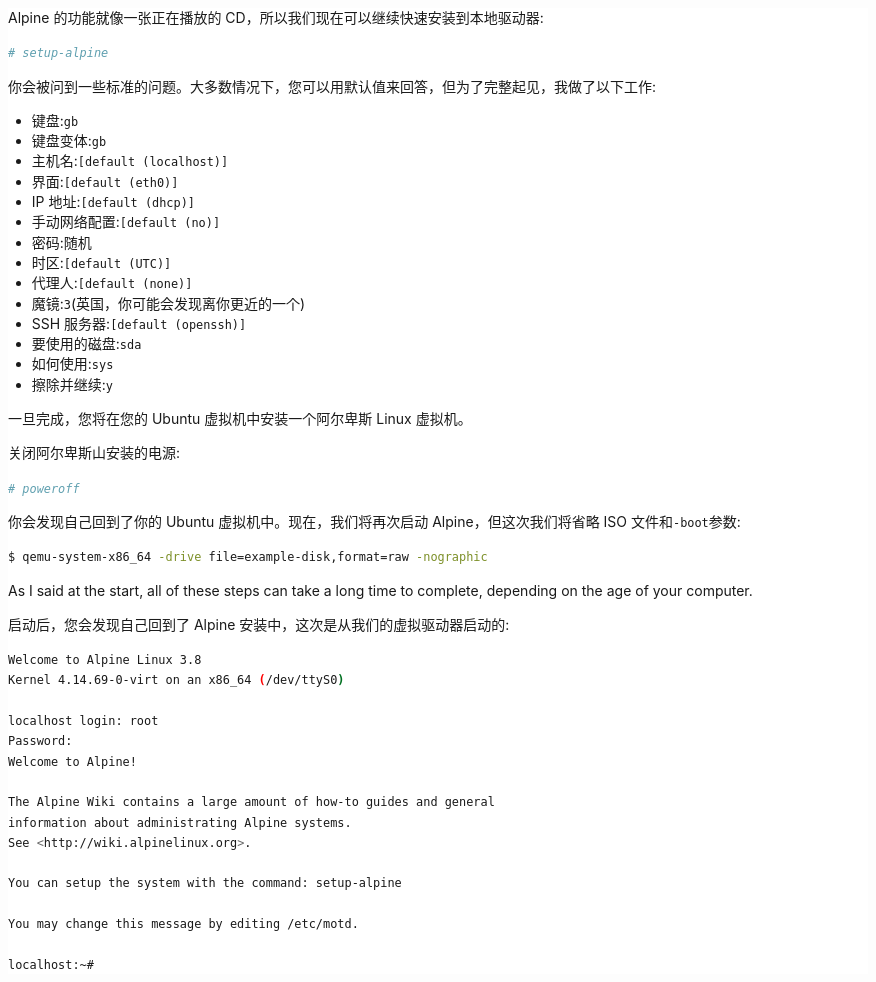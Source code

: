 Alpine 的功能就像一张正在播放的 CD，所以我们现在可以继续快速安装到本地驱动器:

```sh
# setup-alpine
```

你会被问到一些标准的问题。大多数情况下，您可以用默认值来回答，但为了完整起见，我做了以下工作:

*   键盘:`gb`
*   键盘变体:`gb`
*   主机名:`[default (localhost)]`
*   界面:`[default (eth0)]`
*   IP 地址:`[default (dhcp)]`
*   手动网络配置:`[default (no)]`
*   密码:随机
*   时区:`[default (UTC)]`
*   代理人:`[default (none)]`
*   魔镜:`3`(英国，你可能会发现离你更近的一个)
*   SSH 服务器:`[default (openssh)]`
*   要使用的磁盘:`sda`
*   如何使用:`sys`
*   擦除并继续:`y`

一旦完成，您将在您的 Ubuntu 虚拟机中安装一个阿尔卑斯 Linux 虚拟机。

关闭阿尔卑斯山安装的电源:

```sh
# poweroff
```

你会发现自己回到了你的 Ubuntu 虚拟机中。现在，我们将再次启动 Alpine，但这次我们将省略 ISO 文件和`-boot`参数:

```sh
$ qemu-system-x86_64 -drive file=example-disk,format=raw -nographic
```

As I said at the start, all of these steps can take a long time to complete, depending on the age of your computer.

启动后，您会发现自己回到了 Alpine 安装中，这次是从我们的虚拟驱动器启动的:

```sh
Welcome to Alpine Linux 3.8
Kernel 4.14.69-0-virt on an x86_64 (/dev/ttyS0)

localhost login: root
Password: 
Welcome to Alpine!

The Alpine Wiki contains a large amount of how-to guides and general
information about administrating Alpine systems.
See <http://wiki.alpinelinux.org>.

You can setup the system with the command: setup-alpine

You may change this message by editing /etc/motd.

localhost:~# 
```

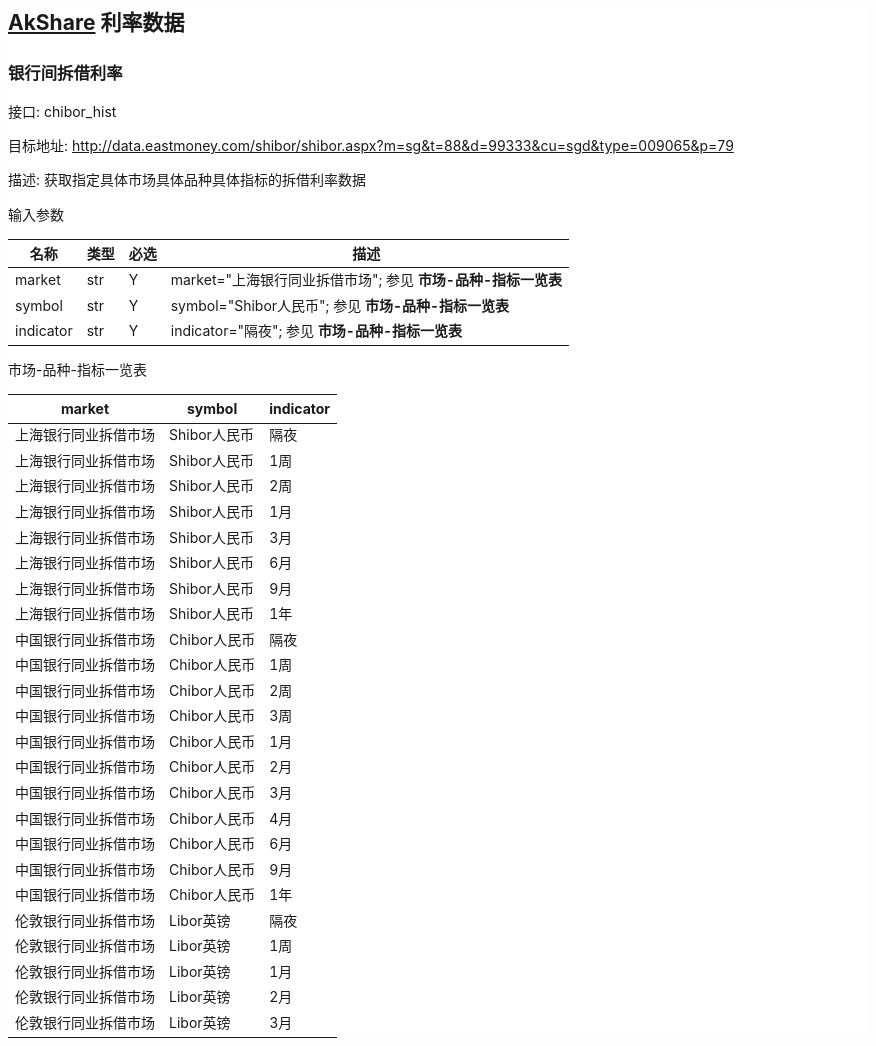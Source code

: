 ## [AkShare](https://github.com/jindaxiang/akshare) 利率数据

### 银行间拆借利率

接口: chibor_hist

目标地址: http://data.eastmoney.com/shibor/shibor.aspx?m=sg&t=88&d=99333&cu=sgd&type=009065&p=79

描述: 获取指定具体市场具体品种具体指标的拆借利率数据

输入参数

| 名称   | 类型 | 必选 | 描述                                                                              |
| -------- | ---- | ---- | --- |
| market | str  | Y    |   market="上海银行同业拆借市场"; 参见 **市场-品种-指标一览表**|
| symbol | str  | Y    |   symbol="Shibor人民币"; 参见 **市场-品种-指标一览表**|
| indicator | str  | Y    |   indicator="隔夜"; 参见 **市场-品种-指标一览表**|

市场-品种-指标一览表

| market                 | symbol       | indicator |
|------------------------|--------------|-----------|
| 上海银行同业拆借市场   | Shibor人民币 | 隔夜      |
| 上海银行同业拆借市场   | Shibor人民币 | 1周       |
| 上海银行同业拆借市场   | Shibor人民币 | 2周       |
| 上海银行同业拆借市场   | Shibor人民币 | 1月       |
| 上海银行同业拆借市场   | Shibor人民币 | 3月       |
| 上海银行同业拆借市场   | Shibor人民币 | 6月       |
| 上海银行同业拆借市场   | Shibor人民币 | 9月       |
| 上海银行同业拆借市场   | Shibor人民币 | 1年       |
| 中国银行同业拆借市场   | Chibor人民币 | 隔夜      |
| 中国银行同业拆借市场   | Chibor人民币 | 1周       |
| 中国银行同业拆借市场   | Chibor人民币 | 2周       |
| 中国银行同业拆借市场   | Chibor人民币 | 3周       |
| 中国银行同业拆借市场   | Chibor人民币 | 1月       |
| 中国银行同业拆借市场   | Chibor人民币 | 2月       |
| 中国银行同业拆借市场   | Chibor人民币 | 3月       |
| 中国银行同业拆借市场   | Chibor人民币 | 4月       |
| 中国银行同业拆借市场   | Chibor人民币 | 6月       |
| 中国银行同业拆借市场   | Chibor人民币 | 9月       |
| 中国银行同业拆借市场   | Chibor人民币 | 1年       |
| 伦敦银行同业拆借市场   | Libor英镑    | 隔夜      |
| 伦敦银行同业拆借市场   | Libor英镑    | 1周       |
| 伦敦银行同业拆借市场   | Libor英镑    | 1月       |
| 伦敦银行同业拆借市场   | Libor英镑    | 2月       |
| 伦敦银行同业拆借市场   | Libor英镑    | 3月       |
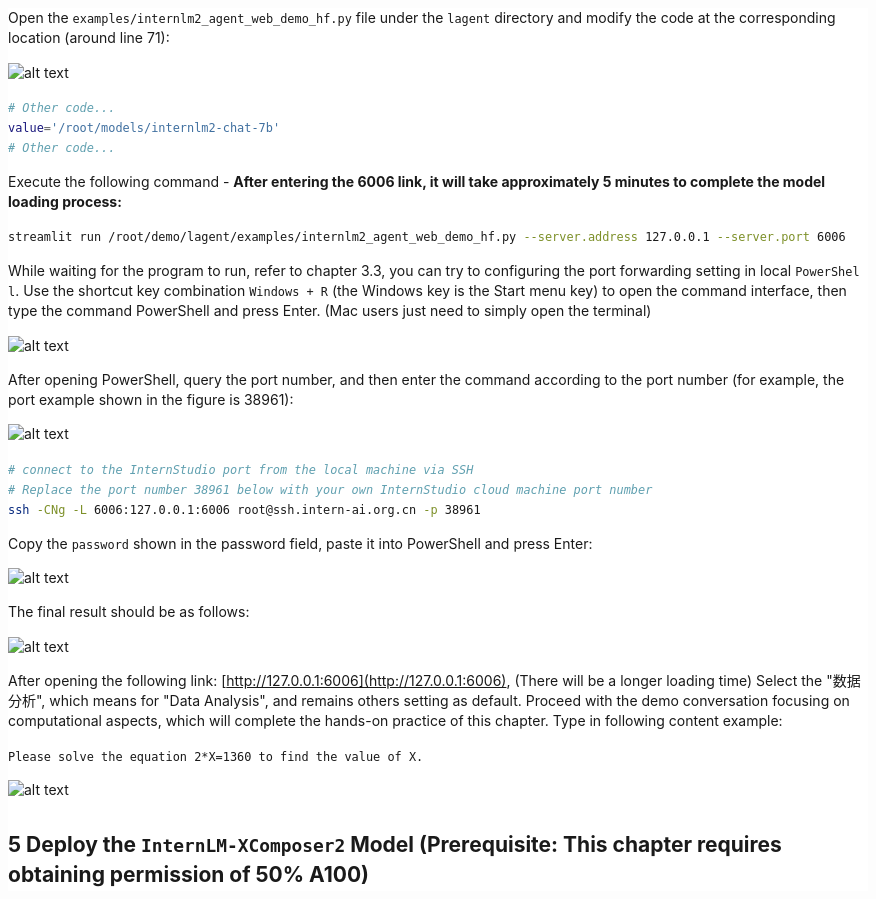 Open the `examples/internlm2_agent_web_demo_hf.py` file under the `lagent` directory and modify the code at the corresponding location (around line 71):

![alt text](images/img-H.png)

```bash
# Other code...
value='/root/models/internlm2-chat-7b'
# Other code...
```

Execute the following command - **After entering the 6006 link, it will take approximately 5 minutes to complete the model loading process:**

```bash
streamlit run /root/demo/lagent/examples/internlm2_agent_web_demo_hf.py --server.address 127.0.0.1 --server.port 6006
```

While waiting for the program to run, refer to chapter 3.3, you can try to configuring the port forwarding setting in local `PowerShell`. Use the shortcut key combination `Windows + R` (the Windows key is the Start menu key) to open the command interface, then type the command PowerShell and press Enter. (Mac users just need to simply open the terminal)

![alt text](images/img-8.png)

After opening PowerShell, query the port number, and then enter the command according to the port number (for example, the port example shown in the figure is 38961):

![alt text](images/img-A.png)

```bash
# connect to the InternStudio port from the local machine via SSH
# Replace the port number 38961 below with your own InternStudio cloud machine port number
ssh -CNg -L 6006:127.0.0.1:6006 root@ssh.intern-ai.org.cn -p 38961
```

Copy the `password` shown in the password field, paste it into PowerShell and press Enter:

![alt text](images/img-B.png)

The final result should be as follows:

![alt text](images/img-C.png)

After opening the following link: [http://127.0.0.1:6006](http://127.0.0.1:6006), (There will be a longer loading time) Select the "数据分析", which means for "Data Analysis", and remains others setting as default. Proceed with the demo conversation focusing on computational aspects, which will complete the hands-on practice of this chapter. Type in following content example:

    Please solve the equation 2*X=1360 to find the value of X.

![alt text](images/img-I.png)

## 5 **Deploy the `InternLM-XComposer2` Model (Prerequisite: This chapter requires obtaining permission of 50% A100)**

********************

* Assigned task: Consider the string "with". State how many lines of the data contain it, giving the number alone.

* Your response: 3